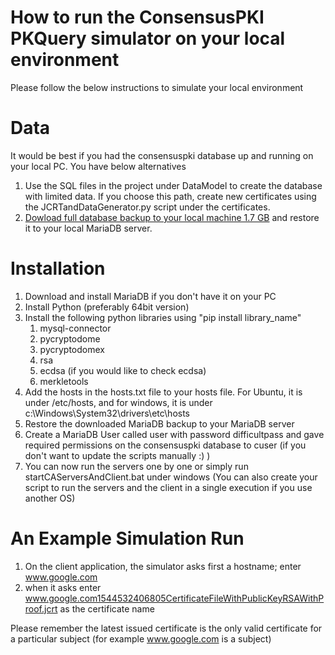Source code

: # How to run the ConsensusPKI PKQuery simulator on your local environment
Please follow the below instructions to simulate your local environment

# Data 
It would be best if you had the consensuspki database up and running on your local PC. You have below alternatives 
1) Use the SQL files in the project under DataModel to create the database with limited data. If you choose this path, create new certificates using the JCRTandDataGenerator.py script under the certificates. 
2) [Dowload full database backup to your local machine 1.7 GB](https://drive.google.com/drive/folders/1xqpO7Aa7t7vnzkzyQmSc-FwYRof_imhE?usp=sharing) and restore it to your local MariaDB server.

# Installation
<ol>
<li>Download and install MariaDB if you don't have it on your PC</li>
<li>Install Python (preferably 64bit version)</li>
<li>Install the following python libraries using "pip install library_name"
<ol>
  <li>mysql-connector</li>
  <li>pycryptodome</li>
  <li>pycryptodomex</li>
  <li>rsa</li>
  <li>ecdsa (if you would like to check ecdsa)</li>
  <li>merkletools</li>
</ol></li>
<li>Add the hosts in the hosts.txt file to your hosts file. For Ubuntu, it is under /etc/hosts, and for windows, it is under c:\Windows\System32\drivers\etc\hosts</li>
<li>Restore the downloaded MariaDB backup to your MariaDB server</li>
<li>Create a MariaDB User called user with password difficultpass and gave required permissions on the consensuspki database to cuser (if you don't want to update the scripts manually :) )</li>
<li>You can now run the servers one by one or simply run startCAServersAndClient.bat under windows (You can also create your script to run the servers and the client in a single execution if you use another OS)</li>
</ol>

# An Example Simulation Run
1) On the client application, the simulator asks first a hostname; enter www.google.com
2) when it asks enter www.google.com1544532406805CertificateFileWithPublicKeyRSAWithProof.jcrt as the certificate name

Please remember the latest issued certificate is the only valid certificate for a particular subject (for example www.google.com is a subject)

- - - - - - -

Begin with the line holding "2) when it asks" and end with the last line of the material. Write out those lines exactly, and only those.

• [Exercise response]:
2) when it asks enter www.google.com1544532406805CertificateFileWithPublicKeyRSAWithProof.jcrt as the certificate name

Please remember the latest issued certificate is the only valid certificate for a particular subject (for example www.google.com is a subject)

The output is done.